If the world expected Hillary to launch her bid for the presidency with the loudest bang possible, it somewhat came as a surprise that she chose the least “noise-making” forum to begin the race: social media! Unlike Republicans Ted Cruz, Rand Paul and Marco Rubio who declared their interest in the presidency with a lot of fanfare, Hillary opted to start on a low tone. Apparently, her calculation is that there is no need zooming off in high gear when the presidential race is more like a marathon than a hundred meters stretch.

She declared her candidacy in a video message that was two minutes eighteen seconds long, with a simple message: “Everyday Americans need a champion. I want to be that champion.” Last Saturday, President Obama endorsed Hillary’s candidacy in unequivocal terms. According to the president, “she was a formidable candidate in 2008, she was a great supporter of mine in the general election, she was an outstanding secretary of state, she is my friend. I think she would be an excellent president. The one thing I can say is, she’s going to be able to handle herself very well in any conversation or debates around foreign policy. And her track record with respect to domestic policies is I think one that cares about working families.”

It is reasonable to wonder why Hillary decided to launch her presidential bid in this low-key fashion. Her political handlers and strategists could have staged a Hollywood-style event to kick-off her campaign. Perhaps, history has been her best teacher. The last time she stepped out to run for the presidency, it was all fanfare and razzmatazz and a sense of mission accomplished even before the race began. That inflated sense of self-importance and misguided spirit of courage were to be shattered when a relatively political nonentity called Barack Obama suddenly appeared on the scene and wrecked her ambition. Obama who had little or no name-recognition among the electorate turned the table with a simple catch-phrase known as Yes-We-Can. By the time the Hillary camp adjusted their strategy to put up a spirited fight, the young one-term senator from the state of Illinois was too far ahead in the polls that catching up with him was impossible.

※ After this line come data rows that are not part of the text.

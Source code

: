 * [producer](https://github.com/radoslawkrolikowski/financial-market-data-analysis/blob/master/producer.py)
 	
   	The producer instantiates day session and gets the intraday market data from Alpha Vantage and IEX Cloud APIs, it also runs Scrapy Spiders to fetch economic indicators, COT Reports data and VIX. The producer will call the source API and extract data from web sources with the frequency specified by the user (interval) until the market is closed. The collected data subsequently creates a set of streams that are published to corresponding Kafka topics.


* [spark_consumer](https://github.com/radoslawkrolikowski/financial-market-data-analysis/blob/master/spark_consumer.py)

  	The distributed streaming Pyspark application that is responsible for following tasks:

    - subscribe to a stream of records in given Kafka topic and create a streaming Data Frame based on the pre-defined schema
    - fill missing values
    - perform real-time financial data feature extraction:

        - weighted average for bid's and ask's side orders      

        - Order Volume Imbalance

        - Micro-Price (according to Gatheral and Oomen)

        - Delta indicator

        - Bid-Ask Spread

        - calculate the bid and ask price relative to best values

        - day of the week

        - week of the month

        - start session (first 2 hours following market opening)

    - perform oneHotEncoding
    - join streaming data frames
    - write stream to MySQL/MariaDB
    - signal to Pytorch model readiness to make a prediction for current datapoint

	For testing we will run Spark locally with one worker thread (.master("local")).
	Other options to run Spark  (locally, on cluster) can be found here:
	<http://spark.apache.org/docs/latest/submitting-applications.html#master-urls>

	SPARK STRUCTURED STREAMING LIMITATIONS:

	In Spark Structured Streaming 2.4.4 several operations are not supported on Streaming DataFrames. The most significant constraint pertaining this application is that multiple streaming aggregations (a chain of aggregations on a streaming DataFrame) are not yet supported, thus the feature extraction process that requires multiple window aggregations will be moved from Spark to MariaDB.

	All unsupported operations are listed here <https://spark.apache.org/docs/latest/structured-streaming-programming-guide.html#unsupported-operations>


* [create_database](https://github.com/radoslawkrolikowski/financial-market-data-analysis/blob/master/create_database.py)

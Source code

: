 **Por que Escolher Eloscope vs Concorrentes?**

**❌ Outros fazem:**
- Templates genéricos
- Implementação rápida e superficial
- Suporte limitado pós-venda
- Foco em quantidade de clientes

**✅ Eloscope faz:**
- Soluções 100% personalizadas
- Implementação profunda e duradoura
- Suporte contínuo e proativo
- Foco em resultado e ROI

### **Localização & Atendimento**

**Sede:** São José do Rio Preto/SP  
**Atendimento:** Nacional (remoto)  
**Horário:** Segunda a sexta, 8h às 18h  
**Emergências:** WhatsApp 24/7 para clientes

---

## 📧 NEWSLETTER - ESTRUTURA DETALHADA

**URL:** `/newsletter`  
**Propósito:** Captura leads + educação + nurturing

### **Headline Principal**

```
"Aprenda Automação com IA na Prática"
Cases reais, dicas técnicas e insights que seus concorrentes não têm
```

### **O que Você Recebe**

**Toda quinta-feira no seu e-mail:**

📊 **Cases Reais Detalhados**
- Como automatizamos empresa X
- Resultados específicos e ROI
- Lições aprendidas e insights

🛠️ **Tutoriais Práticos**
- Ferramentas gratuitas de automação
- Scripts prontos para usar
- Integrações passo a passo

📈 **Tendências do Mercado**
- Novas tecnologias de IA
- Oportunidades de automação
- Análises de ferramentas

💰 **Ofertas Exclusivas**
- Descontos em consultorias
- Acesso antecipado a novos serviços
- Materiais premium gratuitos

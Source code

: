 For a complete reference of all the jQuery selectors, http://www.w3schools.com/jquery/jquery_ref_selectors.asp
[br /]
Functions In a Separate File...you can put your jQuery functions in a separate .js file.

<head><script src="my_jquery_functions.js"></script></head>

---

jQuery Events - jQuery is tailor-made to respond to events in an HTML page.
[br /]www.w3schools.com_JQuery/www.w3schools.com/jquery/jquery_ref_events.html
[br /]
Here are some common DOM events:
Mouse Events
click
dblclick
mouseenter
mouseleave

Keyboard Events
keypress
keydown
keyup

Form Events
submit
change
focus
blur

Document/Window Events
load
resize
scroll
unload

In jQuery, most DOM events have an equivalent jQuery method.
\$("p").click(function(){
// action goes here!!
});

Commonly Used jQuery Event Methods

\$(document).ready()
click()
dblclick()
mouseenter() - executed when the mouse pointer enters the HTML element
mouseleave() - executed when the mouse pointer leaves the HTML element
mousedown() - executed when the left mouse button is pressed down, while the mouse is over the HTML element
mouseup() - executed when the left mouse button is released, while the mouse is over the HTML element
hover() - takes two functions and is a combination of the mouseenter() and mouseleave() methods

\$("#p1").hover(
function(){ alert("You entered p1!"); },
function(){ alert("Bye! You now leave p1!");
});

This time, the Hillary camp may have seen the wisdom in some modesty and humility, and working from the bottom up, as opposed to relying on the name “Clinton” to do the magic. Besides, the camp must have learned a lesson from the Obama camp about the power of social media in modern elections, especially in mobilizing the young and young at heart. If Hillary bases her calculations largely on the support of the older folk, she might witness a repeat of the movie that failed her in 2007-2008. So, while the take-off of her campaign may be seen as muted and low-key, it might in fact be loud and clear to the Internet-social media savvy younger generation whose votes might determine who wins or loses in 2016

Only woman in the race

No doubt, Hillary’s entry will enliven the race. She is likely to be the only woman in a race that will feature an all-male tag-team from the Republican Party. The only woman with some credibility who could have challenged Hillary in the Democratic Party’s primaries is Senator Elizabeth Warren from Massachusetts. But, she does not wish to run in this election cycle.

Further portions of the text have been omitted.